(Plain-text document sources)
§

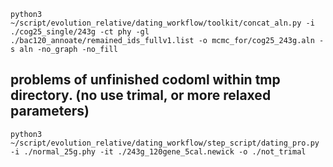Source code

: 

`python3 ~/script/evolution_relative/dating_workflow/toolkit/concat_aln.py -i ./cog25_single/243g -ct phy -gl ./bac120_annoate/remained_ids_fullv1.list -o mcmc_for/cog25_243g.aln -s aln -no_graph -no_fill`


## problems of unfinished codoml within tmp directory. (no use trimal, or more relaxed parameters)
`python3 ~/script/evolution_relative/dating_workflow/step_script/dating_pro.py -i ./normal_25g.phy -it ./243g_120gene_5cal.newick -o ./not_trimal`
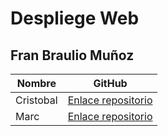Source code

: # Despliege Web
## Fran Braulio Muñoz
| Nombre | GitHub |
|---------------|---------------|
| Cristobal | [Enlace repositorio](https://github.com/CrisBustamante/DEAW) |
| Marc | [Enlace repositorio](https://github.com/marclecha05/DEAW) |
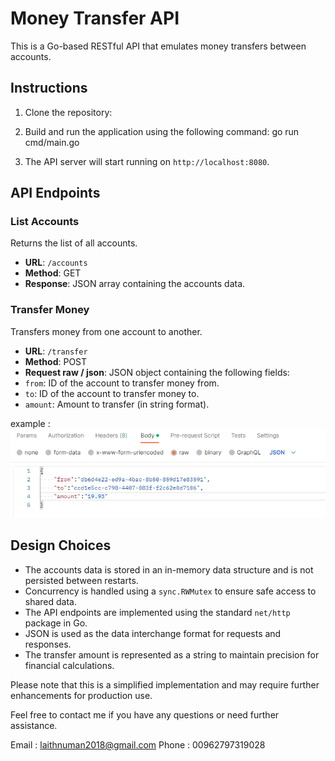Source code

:# Money Transfer API

This is a Go-based RESTful API that emulates money transfers between accounts.

## Instructions

1. Clone the repository:

2. Build and run the application using the following command: go run cmd/main.go

3. The API server will start running on `http://localhost:8080`.

## API Endpoints

### List Accounts

Returns the list of all accounts.

- **URL**: `/accounts`
- **Method**: GET
- **Response**: JSON array containing the accounts data.

### Transfer Money

Transfers money from one account to another.

- **URL**: `/transfer`
- **Method**: POST
- **Request raw / json**: JSON object containing the following fields:
- `from`: ID of the account to transfer money from.
- `to`: ID of the account to transfer money to.
- `amount`: Amount to transfer (in string format).

example : ![Alt text](image.png)

## Design Choices

- The accounts data is stored in an in-memory data structure and is not persisted between restarts.
- Concurrency is handled using a `sync.RWMutex` to ensure safe access to shared data.
- The API endpoints are implemented using the standard `net/http` package in Go.
- JSON is used as the data interchange format for requests and responses.
- The transfer amount is represented as a string to maintain precision for financial calculations.

Please note that this is a simplified implementation and may require further enhancements for production use.

Feel free to contact me if you have any questions or need further assistance. 

Email : laithnuman2018@gmail.com
Phone : 00962797319028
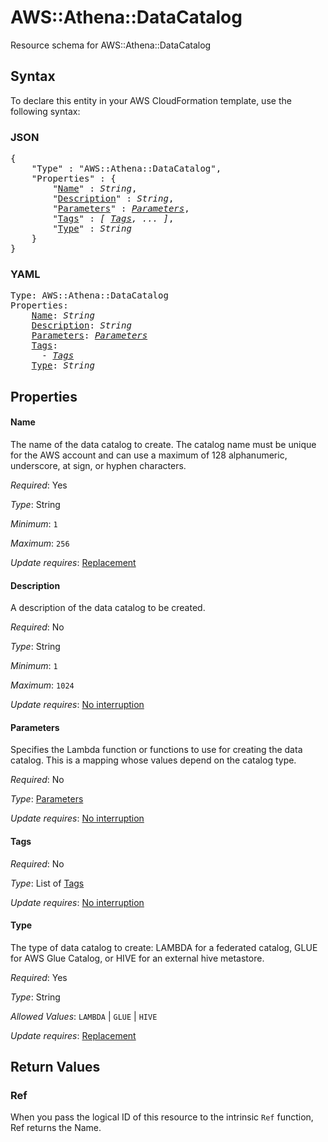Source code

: # AWS::Athena::DataCatalog

Resource schema for AWS::Athena::DataCatalog

## Syntax

To declare this entity in your AWS CloudFormation template, use the following syntax:

### JSON

<pre>
{
    "Type" : "AWS::Athena::DataCatalog",
    "Properties" : {
        "<a href="#name" title="Name">Name</a>" : <i>String</i>,
        "<a href="#description" title="Description">Description</a>" : <i>String</i>,
        "<a href="#parameters" title="Parameters">Parameters</a>" : <i><a href="parameters.md">Parameters</a></i>,
        "<a href="#tags" title="Tags">Tags</a>" : <i>[ <a href="tags.md">Tags</a>, ... ]</i>,
        "<a href="#type" title="Type">Type</a>" : <i>String</i>
    }
}
</pre>

### YAML

<pre>
Type: AWS::Athena::DataCatalog
Properties:
    <a href="#name" title="Name">Name</a>: <i>String</i>
    <a href="#description" title="Description">Description</a>: <i>String</i>
    <a href="#parameters" title="Parameters">Parameters</a>: <i><a href="parameters.md">Parameters</a></i>
    <a href="#tags" title="Tags">Tags</a>: <i>
      - <a href="tags.md">Tags</a></i>
    <a href="#type" title="Type">Type</a>: <i>String</i>
</pre>

## Properties

#### Name

The name of the data catalog to create. The catalog name must be unique for the AWS account and can use a maximum of 128 alphanumeric, underscore, at sign, or hyphen characters.

_Required_: Yes

_Type_: String

_Minimum_: <code>1</code>

_Maximum_: <code>256</code>

_Update requires_: [Replacement](https://docs.aws.amazon.com/AWSCloudFormation/latest/UserGuide/using-cfn-updating-stacks-update-behaviors.html#update-replacement)

#### Description

A description of the data catalog to be created.

_Required_: No

_Type_: String

_Minimum_: <code>1</code>

_Maximum_: <code>1024</code>

_Update requires_: [No interruption](https://docs.aws.amazon.com/AWSCloudFormation/latest/UserGuide/using-cfn-updating-stacks-update-behaviors.html#update-no-interrupt)

#### Parameters

Specifies the Lambda function or functions to use for creating the data catalog. This is a mapping whose values depend on the catalog type.

_Required_: No

_Type_: <a href="parameters.md">Parameters</a>

_Update requires_: [No interruption](https://docs.aws.amazon.com/AWSCloudFormation/latest/UserGuide/using-cfn-updating-stacks-update-behaviors.html#update-no-interrupt)

#### Tags

_Required_: No

_Type_: List of <a href="tags.md">Tags</a>

_Update requires_: [No interruption](https://docs.aws.amazon.com/AWSCloudFormation/latest/UserGuide/using-cfn-updating-stacks-update-behaviors.html#update-no-interrupt)

#### Type

The type of data catalog to create: LAMBDA for a federated catalog, GLUE for AWS Glue Catalog, or HIVE for an external hive metastore.

_Required_: Yes

_Type_: String

_Allowed Values_: <code>LAMBDA</code> | <code>GLUE</code> | <code>HIVE</code>

_Update requires_: [Replacement](https://docs.aws.amazon.com/AWSCloudFormation/latest/UserGuide/using-cfn-updating-stacks-update-behaviors.html#update-replacement)

## Return Values

### Ref

When you pass the logical ID of this resource to the intrinsic `Ref` function, Ref returns the Name.
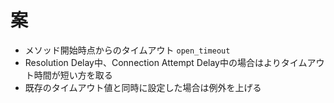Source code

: # 案
- メソッド開始時点からのタイムアウト `open_timeout`
- Resolution Delay中、Connection Attempt Delay中の場合はよりタイムアウト時間が短い方を取る
- 既存のタイムアウト値と同時に設定した場合は例外を上げる
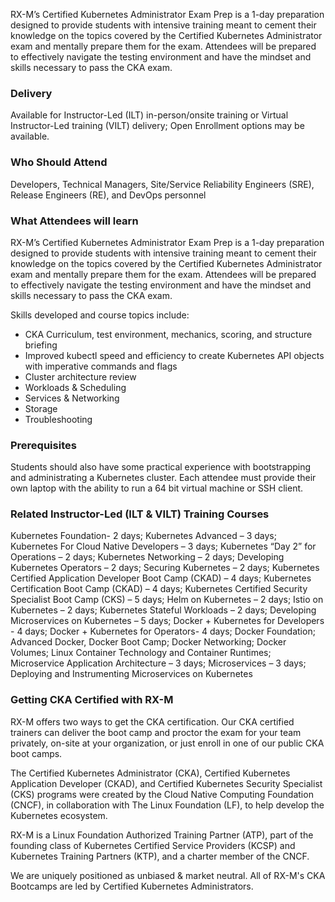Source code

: <!-- Kubernetes CKA Examp Prep -->

RX-M’s Certified Kubernetes Administrator Exam Prep is a 1-day preparation designed to provide students with intensive training meant to cement their knowledge on the topics covered by the Certified Kubernetes Administrator exam and mentally prepare them for the exam. Attendees will be prepared to effectively navigate the testing environment and have the mindset and skills necessary to pass the CKA exam.


### Delivery

Available for Instructor-Led (ILT) in-person/onsite training or Virtual Instructor-Led training (VILT) delivery; Open Enrollment options may be available.


### Who Should Attend

Developers, Technical Managers, Site/Service Reliability Engineers (SRE), Release Engineers (RE), and DevOps personnel


### What Attendees will learn

RX-M’s Certified Kubernetes Administrator Exam Prep is a 1-day preparation designed to provide students with intensive training meant to cement their knowledge on the topics covered by the Certified Kubernetes Administrator exam and mentally prepare them for the exam. Attendees will be prepared to effectively navigate the testing environment and have the mindset and skills necessary to pass the CKA exam.

Skills developed and course topics include:

- CKA Curriculum, test environment, mechanics, scoring, and structure briefing
- Improved kubectl speed and efficiency to create Kubernetes API objects with imperative commands and flags
- Cluster architecture review
- Workloads & Scheduling
- Services & Networking
- Storage
- Troubleshooting

### Prerequisites

Students should also have some practical experience with bootstrapping and administrating a Kubernetes cluster. Each attendee must provide their own laptop with the ability to run a 64 bit virtual machine or SSH client.


### Related  Instructor-Led (ILT & VILT) Training Courses

Kubernetes Foundation- 2 days; Kubernetes Advanced – 3 days; Kubernetes For Cloud Native Developers – 3 days; Kubernetes “Day 2” for Operations – 2 days; Kubernetes Networking – 2 days; Developing Kubernetes Operators – 2 days; Securing Kubernetes – 2 days; Kubernetes Certified Application Developer Boot Camp (CKAD) – 4 days; Kubernetes Certification Boot Camp (CKAD) – 4 days; Kubernetes Certified Security Specialist Boot Camp (CKS) – 5 days; Helm on Kubernetes – 2 days; Istio on Kubernetes – 2 days; Kubernetes Stateful Workloads – 2 days; Developing Microservices on Kubernetes – 5 days; Docker + Kubernetes for Developers - 4 days;  Docker + Kubernetes for Operators- 4 days; Docker Foundation; Advanced Docker, Docker Boot Camp; Docker Networking; Docker Volumes; Linux Container Technology and Container Runtimes; Microservice Application Architecture – 3 days; Microservices – 3 days; Deploying and Instrumenting Microservices on Kubernetes


### Getting CKA Certified with RX-M
RX-M offers two ways to get the CKA certification. Our CKA certified trainers can deliver the boot camp and proctor the exam for your team privately, on-site at your organization, or just enroll in one of our public CKA boot camps.

The Certified Kubernetes Administrator (CKA), Certified Kubernetes Application Developer (CKAD), and Certified Kubernetes Security Specialist (CKS) programs were created by the Cloud Native Computing Foundation (CNCF), in collaboration with The Linux Foundation (LF), to help develop the Kubernetes ecosystem.

RX-M is a Linux Foundation Authorized Training Partner (ATP), part of the founding class of Kubernetes Certified Service Providers (KCSP) and Kubernetes Training Partners (KTP), and a charter member of the CNCF.

We are uniquely positioned as unbiased & market neutral. All of RX-M's CKA Bootcamps are led by Certified Kubernetes Administrators.
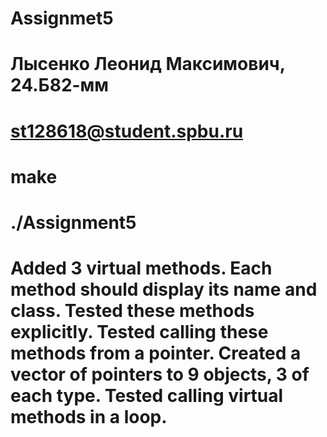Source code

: # Assignmet5
# Лысенко Леонид Максимович, 24.Б82-мм
# st128618@student.spbu.ru
# make
# ./Assignment5
# Added 3 virtual methods. Each method should display its name and class. Tested these methods explicitly. Tested calling these methods from a pointer. Created a vector of pointers to 9 objects, 3 of each type. Tested calling virtual methods in a loop.
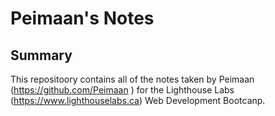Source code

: # Peimaan's Notes
## Summary 

This repositoory contains all of the notes taken by Peimaan (https://github.com/Peimaan ) for the Lighthouse Labs (https://www.lighthouselabs.ca) Web Development Bootcanp.
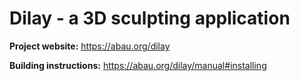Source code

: # Dilay - a 3D sculpting application

**Project website:** https://abau.org/dilay

**Building instructions:** https://abau.org/dilay/manual#installing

§

▶ _Task to complete_:
Could you return exactly the stretch of the data above that starts at the line with "1. Clone the" and ends at the line with "- The accounts", both lines included?

▶ _Exercise solution_:
1. Clone the repository:

2. Build and run the application using the following command: go run cmd/main.go

3. The API server will start running on `http://localhost:8080`.

## API Endpoints

### List Accounts

Returns the list of all accounts.

- **URL**: `/accounts`
- **Method**: GET
- **Response**: JSON array containing the accounts data.

### Transfer Money

Transfers money from one account to another.

- **URL**: `/transfer`
- **Method**: POST
- **Request raw / json**: JSON object containing the following fields:
- `from`: ID of the account to transfer money from.
- `to`: ID of the account to transfer money to.
- `amount`: Amount to transfer (in string format).

example : ![Alt text](image.png)

## Design Choices

- The accounts data is stored in an in-memory data structure and is not persisted between restarts.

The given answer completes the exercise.